Available data: Begin

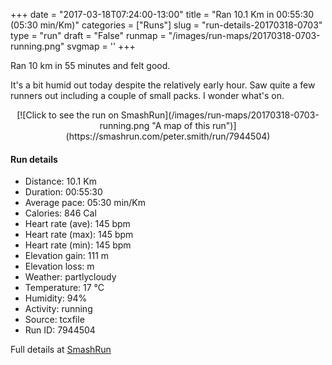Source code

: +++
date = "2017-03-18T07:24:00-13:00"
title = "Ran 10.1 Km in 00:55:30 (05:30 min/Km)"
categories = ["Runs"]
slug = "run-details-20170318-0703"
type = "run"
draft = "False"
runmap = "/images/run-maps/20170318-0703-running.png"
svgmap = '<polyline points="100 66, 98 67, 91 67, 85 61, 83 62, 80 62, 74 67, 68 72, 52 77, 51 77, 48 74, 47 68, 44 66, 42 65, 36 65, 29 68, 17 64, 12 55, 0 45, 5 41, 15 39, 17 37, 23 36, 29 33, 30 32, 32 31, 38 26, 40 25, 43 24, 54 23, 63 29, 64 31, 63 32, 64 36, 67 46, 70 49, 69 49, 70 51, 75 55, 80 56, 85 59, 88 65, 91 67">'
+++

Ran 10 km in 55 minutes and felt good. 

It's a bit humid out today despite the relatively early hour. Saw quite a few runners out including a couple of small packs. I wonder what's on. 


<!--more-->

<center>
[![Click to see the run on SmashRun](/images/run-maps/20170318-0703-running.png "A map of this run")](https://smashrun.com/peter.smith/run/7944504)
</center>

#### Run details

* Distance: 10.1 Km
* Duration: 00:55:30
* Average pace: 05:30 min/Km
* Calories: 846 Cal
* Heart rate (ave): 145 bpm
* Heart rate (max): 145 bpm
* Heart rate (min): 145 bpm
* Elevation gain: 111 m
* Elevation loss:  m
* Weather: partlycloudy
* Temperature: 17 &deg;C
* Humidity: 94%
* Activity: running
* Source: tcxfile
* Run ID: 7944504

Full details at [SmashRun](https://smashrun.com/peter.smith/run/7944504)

Available data: End
Available data: Begin

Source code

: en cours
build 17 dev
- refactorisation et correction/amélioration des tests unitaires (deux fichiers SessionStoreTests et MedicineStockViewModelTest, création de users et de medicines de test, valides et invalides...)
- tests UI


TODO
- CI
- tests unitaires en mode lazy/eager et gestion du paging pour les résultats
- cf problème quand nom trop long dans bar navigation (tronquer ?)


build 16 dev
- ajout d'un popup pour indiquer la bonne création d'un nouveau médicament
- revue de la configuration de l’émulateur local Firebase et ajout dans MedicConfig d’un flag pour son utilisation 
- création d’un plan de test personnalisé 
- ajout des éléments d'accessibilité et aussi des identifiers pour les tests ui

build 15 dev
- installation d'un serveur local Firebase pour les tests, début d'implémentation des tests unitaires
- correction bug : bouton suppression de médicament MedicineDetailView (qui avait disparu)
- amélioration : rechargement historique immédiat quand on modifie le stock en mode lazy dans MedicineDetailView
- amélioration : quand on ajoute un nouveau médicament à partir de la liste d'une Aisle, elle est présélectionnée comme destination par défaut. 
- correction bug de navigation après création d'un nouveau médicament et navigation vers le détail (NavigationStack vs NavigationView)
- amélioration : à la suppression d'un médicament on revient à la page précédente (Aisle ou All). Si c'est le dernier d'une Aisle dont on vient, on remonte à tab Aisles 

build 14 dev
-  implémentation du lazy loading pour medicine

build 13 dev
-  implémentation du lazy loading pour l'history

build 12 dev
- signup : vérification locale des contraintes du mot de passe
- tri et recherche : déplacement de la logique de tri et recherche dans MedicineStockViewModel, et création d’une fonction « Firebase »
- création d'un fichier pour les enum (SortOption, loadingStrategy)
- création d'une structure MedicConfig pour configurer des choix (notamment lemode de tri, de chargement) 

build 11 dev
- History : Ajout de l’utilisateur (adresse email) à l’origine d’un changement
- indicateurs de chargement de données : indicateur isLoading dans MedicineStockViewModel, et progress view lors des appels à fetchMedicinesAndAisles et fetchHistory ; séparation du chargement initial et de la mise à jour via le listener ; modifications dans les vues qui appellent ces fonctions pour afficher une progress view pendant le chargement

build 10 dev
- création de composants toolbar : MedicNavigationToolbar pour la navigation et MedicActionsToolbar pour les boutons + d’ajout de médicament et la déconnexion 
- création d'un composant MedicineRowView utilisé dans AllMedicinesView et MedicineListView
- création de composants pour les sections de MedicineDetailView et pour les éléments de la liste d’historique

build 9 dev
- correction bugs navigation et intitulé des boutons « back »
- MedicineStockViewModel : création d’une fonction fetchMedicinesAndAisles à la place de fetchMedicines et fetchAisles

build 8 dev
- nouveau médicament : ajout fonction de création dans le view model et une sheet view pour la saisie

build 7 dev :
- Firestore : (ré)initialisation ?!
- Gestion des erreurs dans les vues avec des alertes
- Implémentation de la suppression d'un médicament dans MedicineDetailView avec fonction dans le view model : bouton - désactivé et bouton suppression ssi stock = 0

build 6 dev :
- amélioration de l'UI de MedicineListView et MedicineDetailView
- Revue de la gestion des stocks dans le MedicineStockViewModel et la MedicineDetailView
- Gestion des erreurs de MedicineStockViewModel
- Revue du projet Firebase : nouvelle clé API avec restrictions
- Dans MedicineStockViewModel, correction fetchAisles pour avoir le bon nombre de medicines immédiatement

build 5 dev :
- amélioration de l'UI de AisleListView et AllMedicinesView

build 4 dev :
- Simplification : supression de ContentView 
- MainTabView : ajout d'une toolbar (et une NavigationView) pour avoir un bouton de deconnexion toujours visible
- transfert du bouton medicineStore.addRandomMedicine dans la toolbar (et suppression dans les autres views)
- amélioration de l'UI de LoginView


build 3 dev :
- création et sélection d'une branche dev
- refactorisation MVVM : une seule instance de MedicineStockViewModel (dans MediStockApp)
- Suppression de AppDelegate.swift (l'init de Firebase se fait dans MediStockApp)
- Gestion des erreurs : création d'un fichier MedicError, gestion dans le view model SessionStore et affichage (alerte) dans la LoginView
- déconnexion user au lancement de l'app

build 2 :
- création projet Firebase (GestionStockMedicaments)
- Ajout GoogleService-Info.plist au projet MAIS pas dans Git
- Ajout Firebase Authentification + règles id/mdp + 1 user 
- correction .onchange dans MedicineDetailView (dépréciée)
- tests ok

Available data: End
Available data: Begin

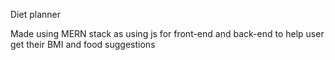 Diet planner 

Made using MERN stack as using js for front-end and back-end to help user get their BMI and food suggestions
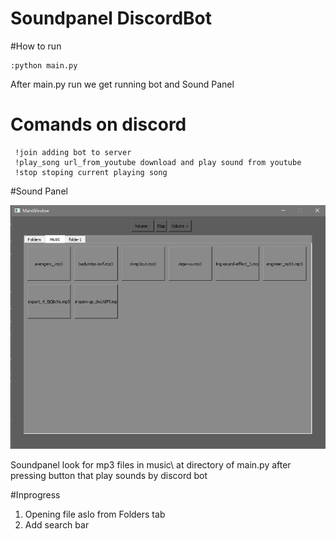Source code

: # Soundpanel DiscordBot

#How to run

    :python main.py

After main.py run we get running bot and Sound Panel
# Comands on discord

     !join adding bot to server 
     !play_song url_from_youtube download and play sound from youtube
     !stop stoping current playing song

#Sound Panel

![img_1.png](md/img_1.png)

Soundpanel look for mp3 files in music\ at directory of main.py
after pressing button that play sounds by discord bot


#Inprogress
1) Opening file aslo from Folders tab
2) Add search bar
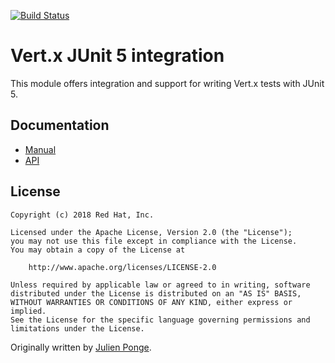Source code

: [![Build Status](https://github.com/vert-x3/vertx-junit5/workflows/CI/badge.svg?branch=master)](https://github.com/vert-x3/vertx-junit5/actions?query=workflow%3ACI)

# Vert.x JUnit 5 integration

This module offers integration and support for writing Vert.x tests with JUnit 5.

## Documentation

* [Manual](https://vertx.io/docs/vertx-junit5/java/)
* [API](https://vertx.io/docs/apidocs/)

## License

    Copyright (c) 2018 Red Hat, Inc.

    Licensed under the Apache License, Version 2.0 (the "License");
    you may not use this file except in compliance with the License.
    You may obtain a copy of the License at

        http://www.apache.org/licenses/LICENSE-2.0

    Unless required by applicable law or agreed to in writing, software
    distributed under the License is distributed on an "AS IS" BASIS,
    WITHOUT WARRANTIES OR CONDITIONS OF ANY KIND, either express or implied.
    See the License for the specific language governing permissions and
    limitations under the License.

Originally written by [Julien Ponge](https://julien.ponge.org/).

Available data: End

**What to produce:**
For the string "NavigationView", return every line of the data where it appears.

**Task result:**
- correction bug de navigation après création d'un nouveau médicament et navigation vers le détail (NavigationStack vs NavigationView)
- MainTabView : ajout d'une toolbar (et une NavigationView) pour avoir un bouton de deconnexion toujours visible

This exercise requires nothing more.